- [Given data]:
============================================================

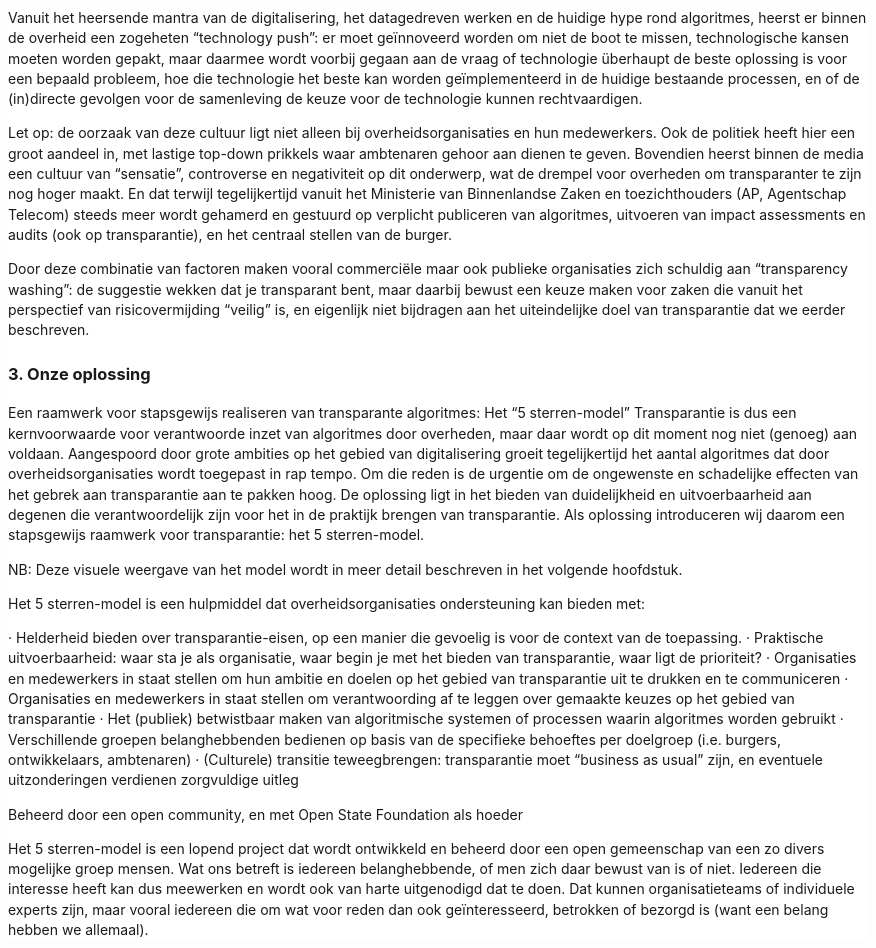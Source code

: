 Vanuit het heersende mantra van de digitalisering, het datagedreven werken en de huidige hype rond algoritmes, heerst er binnen de overheid een zogeheten “technology push”: er moet geïnnoveerd worden om niet de boot te missen, technologische kansen moeten worden gepakt, maar daarmee wordt voorbij gegaan aan de vraag of technologie überhaupt de beste oplossing is voor een bepaald probleem, hoe die technologie het beste kan worden geïmplementeerd in de huidige bestaande processen, en of de (in)directe gevolgen voor de samenleving de keuze voor de technologie kunnen rechtvaardigen. 

Let op: de oorzaak van deze cultuur ligt niet alleen bij overheidsorganisaties en hun medewerkers. Ook de politiek heeft hier een groot aandeel in, met lastige top-down prikkels waar ambtenaren gehoor aan dienen te geven. Bovendien heerst binnen de media een cultuur van “sensatie”, controverse en negativiteit op dit onderwerp, wat de drempel voor overheden om transparanter te zijn nog hoger maakt. En dat terwijl tegelijkertijd vanuit het Ministerie van Binnenlandse Zaken en toezichthouders (AP, Agentschap Telecom) steeds meer wordt gehamerd en gestuurd op verplicht publiceren van algoritmes, uitvoeren van impact assessments en audits (ook op transparantie), en het centraal stellen van de burger. 

Door deze combinatie van factoren maken vooral commerciële maar ook publieke organisaties zich schuldig aan “transparency washing”: de suggestie wekken dat je transparant bent, maar daarbij bewust een keuze maken voor zaken die vanuit het perspectief van risicovermijding “veilig” is, en eigenlijk niet bijdragen aan het uiteindelijke doel van transparantie dat we eerder beschreven. 

### 3. Onze oplossing
Een raamwerk voor stapsgewijs realiseren van transparante algoritmes: Het “5 sterren-model”
Transparantie is dus een kernvoorwaarde voor verantwoorde inzet van algoritmes door overheden, maar daar wordt op dit moment nog niet (genoeg) aan voldaan. Aangespoord door grote ambities op het gebied van digitalisering groeit tegelijkertijd het aantal algoritmes dat door overheidsorganisaties wordt toegepast in rap tempo. Om die reden is de urgentie om de ongewenste en schadelijke effecten van het gebrek aan transparantie aan te pakken hoog. De oplossing ligt in het bieden van duidelijkheid en uitvoerbaarheid aan degenen die verantwoordelijk zijn voor het in de praktijk brengen van transparantie. Als oplossing introduceren wij daarom een stapsgewijs raamwerk voor transparantie: het 5 sterren-model.

NB: Deze visuele weergave van het model wordt in meer detail beschreven in het volgende hoofdstuk.

Het 5 sterren-model is een hulpmiddel dat overheidsorganisaties ondersteuning kan bieden met:

·	Helderheid bieden over transparantie-eisen, op een manier die gevoelig is voor de context van de toepassing.
·	Praktische uitvoerbaarheid: waar sta je als organisatie, waar begin je met het bieden van transparantie, waar ligt de prioriteit?
·	Organisaties en medewerkers in staat stellen om hun ambitie en doelen op het gebied van transparantie uit te drukken en te communiceren
·	Organisaties en medewerkers in staat stellen om verantwoording af te leggen over gemaakte keuzes op het gebied van transparantie
·	Het (publiek) betwistbaar maken van algoritmische systemen of processen waarin algoritmes worden gebruikt
·	Verschillende groepen belanghebbenden bedienen op basis van de specifieke behoeftes per doelgroep (i.e. burgers, ontwikkelaars, ambtenaren)
·	(Culturele) transitie teweegbrengen: transparantie moet “business as usual” zijn, en eventuele uitzonderingen verdienen zorgvuldige uitleg

Beheerd door een open community, en met Open State Foundation als hoeder

Het 5 sterren-model is een lopend project dat wordt ontwikkeld en beheerd door een open gemeenschap van een zo divers mogelijke groep mensen. Wat ons betreft is iedereen belanghebbende, of men zich daar bewust van is of niet. Iedereen die interesse heeft kan dus meewerken en wordt ook van harte uitgenodigd dat te doen. Dat kunnen organisatieteams of individuele experts zijn, maar vooral iedereen die om wat voor reden dan ook geïnteresseerd, betrokken of bezorgd is (want een belang hebben we allemaal).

============================================================

A faithful copy of every entry is needed, omitting each image.

Source code

: Vanuit het heersende mantra van de digitalisering, het datagedreven werken en de huidige hype rond algoritmes, heerst er binnen de overheid een zogeheten “technology push”: er moet geïnnoveerd worden om niet de boot te missen, technologische kansen moeten worden gepakt, maar daarmee wordt voorbij gegaan aan de vraag of technologie überhaupt de beste oplossing is voor een bepaald probleem, hoe die technologie het beste kan worden geïmplementeerd in de huidige bestaande processen, en of de (in)directe gevolgen voor de samenleving de keuze voor de technologie kunnen rechtvaardigen. 

Let op: de oorzaak van deze cultuur ligt niet alleen bij overheidsorganisaties en hun medewerkers. Ook de politiek heeft hier een groot aandeel in, met lastige top-down prikkels waar ambtenaren gehoor aan dienen te geven. Bovendien heerst binnen de media een cultuur van “sensatie”, controverse en negativiteit op dit onderwerp, wat de drempel voor overheden om transparanter te zijn nog hoger maakt. En dat terwijl tegelijkertijd vanuit het Ministerie van Binnenlandse Zaken en toezichthouders (AP, Agentschap Telecom) steeds meer wordt gehamerd en gestuurd op verplicht publiceren van algoritmes, uitvoeren van impact assessments en audits (ook op transparantie), en het centraal stellen van de burger. 

Door deze combinatie van factoren maken vooral commerciële maar ook publieke organisaties zich schuldig aan “transparency washing”: de suggestie wekken dat je transparant bent, maar daarbij bewust een keuze maken voor zaken die vanuit het perspectief van risicovermijding “veilig” is, en eigenlijk niet bijdragen aan het uiteindelijke doel van transparantie dat we eerder beschreven. 

### 3. Onze oplossing
Een raamwerk voor stapsgewijs realiseren van transparante algoritmes: Het “5 sterren-model”
Transparantie is dus een kernvoorwaarde voor verantwoorde inzet van algoritmes door overheden, maar daar wordt op dit moment nog niet (genoeg) aan voldaan. Aangespoord door grote ambities op het gebied van digitalisering groeit tegelijkertijd het aantal algoritmes dat door overheidsorganisaties wordt toegepast in rap tempo. Om die reden is de urgentie om de ongewenste en schadelijke effecten van het gebrek aan transparantie aan te pakken hoog. De oplossing ligt in het bieden van duidelijkheid en uitvoerbaarheid aan degenen die verantwoordelijk zijn voor het in de praktijk brengen van transparantie. Als oplossing introduceren wij daarom een stapsgewijs raamwerk voor transparantie: het 5 sterren-model.

NB: Deze visuele weergave van het model wordt in meer detail beschreven in het volgende hoofdstuk.

Het 5 sterren-model is een hulpmiddel dat overheidsorganisaties ondersteuning kan bieden met:

·	Helderheid bieden over transparantie-eisen, op een manier die gevoelig is voor de context van de toepassing.
·	Praktische uitvoerbaarheid: waar sta je als organisatie, waar begin je met het bieden van transparantie, waar ligt de prioriteit?
·	Organisaties en medewerkers in staat stellen om hun ambitie en doelen op het gebied van transparantie uit te drukken en te communiceren
·	Organisaties en medewerkers in staat stellen om verantwoording af te leggen over gemaakte keuzes op het gebied van transparantie
·	Het (publiek) betwistbaar maken van algoritmische systemen of processen waarin algoritmes worden gebruikt
·	Verschillende groepen belanghebbenden bedienen op basis van de specifieke behoeftes per doelgroep (i.e. burgers, ontwikkelaars, ambtenaren)
·	(Culturele) transitie teweegbrengen: transparantie moet “business as usual” zijn, en eventuele uitzonderingen verdienen zorgvuldige uitleg

Beheerd door een open community, en met Open State Foundation als hoeder

Het 5 sterren-model is een lopend project dat wordt ontwikkeld en beheerd door een open gemeenschap van een zo divers mogelijke groep mensen. Wat ons betreft is iedereen belanghebbende, of men zich daar bewust van is of niet. Iedereen die interesse heeft kan dus meewerken en wordt ook van harte uitgenodigd dat te doen. Dat kunnen organisatieteams of individuele experts zijn, maar vooral iedereen die om wat voor reden dan ook geïnteresseerd, betrokken of bezorgd is (want een belang hebben we allemaal).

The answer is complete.